We also explored the relationship between the methylation levels of signature genes and their expression levels in LGG patients with epilepsy. We found that the expression of ABCC3 (R = −0.51, p < 0.001) and PDPN (R = −0.56, p < 0.001) genes was negatively correlated with methylation levels (p < 0.001), while the INA (R = 0.35, p < 0.001) was positively correlated (Figure 3J and Supplementary Figure 2). This suggests that the hypomethylation of ABCC3 and PDPN is present in LGG patients with epilepsy who have high immune score and poor prognosis.
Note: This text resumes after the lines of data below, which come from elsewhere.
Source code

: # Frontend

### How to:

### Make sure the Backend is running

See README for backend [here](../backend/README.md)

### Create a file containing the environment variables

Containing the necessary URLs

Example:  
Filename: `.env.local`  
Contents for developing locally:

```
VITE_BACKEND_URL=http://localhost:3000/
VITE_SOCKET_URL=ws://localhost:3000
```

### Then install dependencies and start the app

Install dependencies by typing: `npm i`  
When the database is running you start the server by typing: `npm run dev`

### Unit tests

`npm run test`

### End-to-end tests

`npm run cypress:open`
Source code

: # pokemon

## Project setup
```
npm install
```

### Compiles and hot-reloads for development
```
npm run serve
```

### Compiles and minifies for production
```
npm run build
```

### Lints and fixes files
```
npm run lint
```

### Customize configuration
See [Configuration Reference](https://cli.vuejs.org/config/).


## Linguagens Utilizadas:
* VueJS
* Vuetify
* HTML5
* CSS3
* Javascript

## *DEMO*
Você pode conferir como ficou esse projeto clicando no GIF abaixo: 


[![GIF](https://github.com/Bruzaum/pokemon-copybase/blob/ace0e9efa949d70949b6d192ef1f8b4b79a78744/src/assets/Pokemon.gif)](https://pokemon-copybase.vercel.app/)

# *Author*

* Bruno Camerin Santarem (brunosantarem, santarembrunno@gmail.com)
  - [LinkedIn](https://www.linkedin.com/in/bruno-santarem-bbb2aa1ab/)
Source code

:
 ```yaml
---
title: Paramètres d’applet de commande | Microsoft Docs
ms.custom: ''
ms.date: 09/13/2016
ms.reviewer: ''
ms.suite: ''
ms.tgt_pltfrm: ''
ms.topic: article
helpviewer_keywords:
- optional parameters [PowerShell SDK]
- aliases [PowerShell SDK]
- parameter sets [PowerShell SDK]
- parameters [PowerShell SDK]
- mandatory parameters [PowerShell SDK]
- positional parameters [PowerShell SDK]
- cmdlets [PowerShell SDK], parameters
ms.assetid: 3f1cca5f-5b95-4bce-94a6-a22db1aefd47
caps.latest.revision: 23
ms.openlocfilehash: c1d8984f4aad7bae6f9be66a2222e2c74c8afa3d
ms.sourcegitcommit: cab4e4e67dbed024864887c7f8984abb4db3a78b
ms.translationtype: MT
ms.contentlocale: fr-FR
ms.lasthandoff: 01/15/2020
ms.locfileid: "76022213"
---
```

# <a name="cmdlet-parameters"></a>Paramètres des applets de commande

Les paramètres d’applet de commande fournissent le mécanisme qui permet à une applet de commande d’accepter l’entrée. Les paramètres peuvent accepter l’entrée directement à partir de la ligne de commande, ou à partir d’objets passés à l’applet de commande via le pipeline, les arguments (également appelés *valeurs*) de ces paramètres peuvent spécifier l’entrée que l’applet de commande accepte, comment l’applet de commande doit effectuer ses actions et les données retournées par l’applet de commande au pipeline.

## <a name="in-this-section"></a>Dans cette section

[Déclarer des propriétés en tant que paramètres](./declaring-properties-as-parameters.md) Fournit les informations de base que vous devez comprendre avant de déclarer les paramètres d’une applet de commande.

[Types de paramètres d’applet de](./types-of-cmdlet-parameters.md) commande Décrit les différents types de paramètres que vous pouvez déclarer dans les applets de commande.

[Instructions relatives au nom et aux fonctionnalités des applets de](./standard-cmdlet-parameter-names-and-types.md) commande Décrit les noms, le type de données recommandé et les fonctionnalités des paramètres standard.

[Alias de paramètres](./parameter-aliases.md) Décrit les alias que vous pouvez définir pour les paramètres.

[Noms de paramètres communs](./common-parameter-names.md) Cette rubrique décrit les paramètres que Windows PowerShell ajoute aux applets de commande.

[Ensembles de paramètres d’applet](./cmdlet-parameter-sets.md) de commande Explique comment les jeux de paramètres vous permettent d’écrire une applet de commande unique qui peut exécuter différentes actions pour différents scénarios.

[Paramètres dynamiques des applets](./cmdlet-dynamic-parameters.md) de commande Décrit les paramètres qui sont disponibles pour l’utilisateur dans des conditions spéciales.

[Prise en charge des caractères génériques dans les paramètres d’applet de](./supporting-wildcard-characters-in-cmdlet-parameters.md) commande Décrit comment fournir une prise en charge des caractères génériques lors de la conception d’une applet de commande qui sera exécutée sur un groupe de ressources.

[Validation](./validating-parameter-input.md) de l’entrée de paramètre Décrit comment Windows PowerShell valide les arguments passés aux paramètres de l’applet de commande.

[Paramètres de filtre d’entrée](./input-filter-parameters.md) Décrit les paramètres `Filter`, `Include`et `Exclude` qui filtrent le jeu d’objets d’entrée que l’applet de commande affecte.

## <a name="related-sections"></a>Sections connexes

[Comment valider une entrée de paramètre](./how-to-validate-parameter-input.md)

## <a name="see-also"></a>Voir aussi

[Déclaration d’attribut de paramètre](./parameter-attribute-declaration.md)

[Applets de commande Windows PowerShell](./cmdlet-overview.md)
Clustering Model Based on Signature Genes Identified Two Subgroups With Distinct Outcomes

The samples of LGG patients with epilepsy were grouped using consensus clustering analysis to preliminarily explore the prognostic value of signature genes. In consensus clustering analysis, k = 2 was determined as the optimal selection, which had the small incremental change in the area under CDF curve while keeping the maximal consensus within clusters (Supplementary Figures 3A–C). Therefore, we could obtain two patient subgroups, cluster1 and cluster2. And the principal component analysis (PCA) could obviously distinguish the two clusters, which also proved the rationality of the clustering (Supplementary Figure 3D). A significant difference in prognosis was found between cluster1 and cluster2. The overall survival (OS), disease specific survival (DSS), and progression free interval (PFI) of patients in cluster1 were all better than those in cluster 2 (p < 0.0001, Supplementary Figure 3E).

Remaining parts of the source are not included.